As already mentioned, five benchmark IQA databases are used in this study: CSIQ [58], MDID [59], KADID-10k [46], LIVE In the Wild [35], and KonIQ-10k [60]. The measured results of the proposed method and other state-of-the-art algorithms on artificial distortions (CSIQ [58], MDID [59], and KADID-10K [46]) can be seen in Table 5, while those on authentic distortions (LIVE In the Wild [35] and KonIQ-10k [60]) are summarized in Table 6. In addition to this, Table 7 presents the results of the one-sided t-test which was applied to give evidence for the statistical significance of GSF-IQA’s results on the used IQA benchmark databases. In this table, each record is encoded by two symbols.

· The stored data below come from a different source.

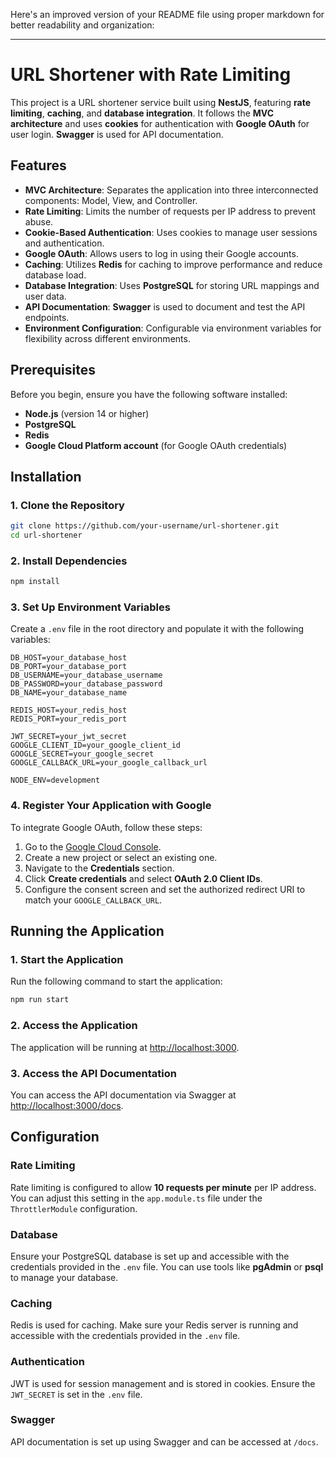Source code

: Here's an improved version of your README file using proper markdown for better readability and organization:

---

# URL Shortener with Rate Limiting

This project is a URL shortener service built using **NestJS**, featuring **rate limiting**, **caching**, and **database integration**. It follows the **MVC architecture** and uses **cookies** for authentication with **Google OAuth** for user login. **Swagger** is used for API documentation.

## Features

- **MVC Architecture**: Separates the application into three interconnected components: Model, View, and Controller.
- **Rate Limiting**: Limits the number of requests per IP address to prevent abuse.
- **Cookie-Based Authentication**: Uses cookies to manage user sessions and authentication.
- **Google OAuth**: Allows users to log in using their Google accounts.
- **Caching**: Utilizes **Redis** for caching to improve performance and reduce database load.
- **Database Integration**: Uses **PostgreSQL** for storing URL mappings and user data.
- **API Documentation**: **Swagger** is used to document and test the API endpoints.
- **Environment Configuration**: Configurable via environment variables for flexibility across different environments.

## Prerequisites

Before you begin, ensure you have the following software installed:

- **Node.js** (version 14 or higher)
- **PostgreSQL**
- **Redis**
- **Google Cloud Platform account** (for Google OAuth credentials)

## Installation

### 1. Clone the Repository

```bash
git clone https://github.com/your-username/url-shortener.git
cd url-shortener
```

### 2. Install Dependencies

```bash
npm install
```

### 3. Set Up Environment Variables

Create a `.env` file in the root directory and populate it with the following variables:

```env
DB_HOST=your_database_host
DB_PORT=your_database_port
DB_USERNAME=your_database_username
DB_PASSWORD=your_database_password
DB_NAME=your_database_name

REDIS_HOST=your_redis_host
REDIS_PORT=your_redis_port

JWT_SECRET=your_jwt_secret
GOOGLE_CLIENT_ID=your_google_client_id
GOOGLE_SECRET=your_google_secret
GOOGLE_CALLBACK_URL=your_google_callback_url

NODE_ENV=development
```

### 4. Register Your Application with Google

To integrate Google OAuth, follow these steps:

1. Go to the [Google Cloud Console](https://console.cloud.google.com/).
2. Create a new project or select an existing one.
3. Navigate to the **Credentials** section.
4. Click **Create credentials** and select **OAuth 2.0 Client IDs**.
5. Configure the consent screen and set the authorized redirect URI to match your `GOOGLE_CALLBACK_URL`.

## Running the Application

### 1. Start the Application

Run the following command to start the application:

```bash
npm run start
```

### 2. Access the Application

The application will be running at [http://localhost:3000](http://localhost:3000).

### 3. Access the API Documentation

You can access the API documentation via Swagger at [http://localhost:3000/docs](http://localhost:3000/docs).

## Configuration

### Rate Limiting

Rate limiting is configured to allow **10 requests per minute** per IP address. You can adjust this setting in the `app.module.ts` file under the `ThrottlerModule` configuration.

### Database

Ensure your PostgreSQL database is set up and accessible with the credentials provided in the `.env` file. You can use tools like **pgAdmin** or **psql** to manage your database.

### Caching

Redis is used for caching. Make sure your Redis server is running and accessible with the credentials provided in the `.env` file.

### Authentication

JWT is used for session management and is stored in cookies. Ensure the `JWT_SECRET` is set in the `.env` file.

### Swagger

API documentation is set up using Swagger and can be accessed at `/docs`.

Namely, ‘1’ means that the proposed GSF-IQA method is statistically significantly better than the NR-IQA method in the row on the IQA benchmark database in the column. The ‘-’ symbol is adopted when there is no significant difference between GSF-IQA and another NR-IQA method. Table 8 illustrates the weighted and direct average of PLCC and SROCC values found in Table 5 and Table 6.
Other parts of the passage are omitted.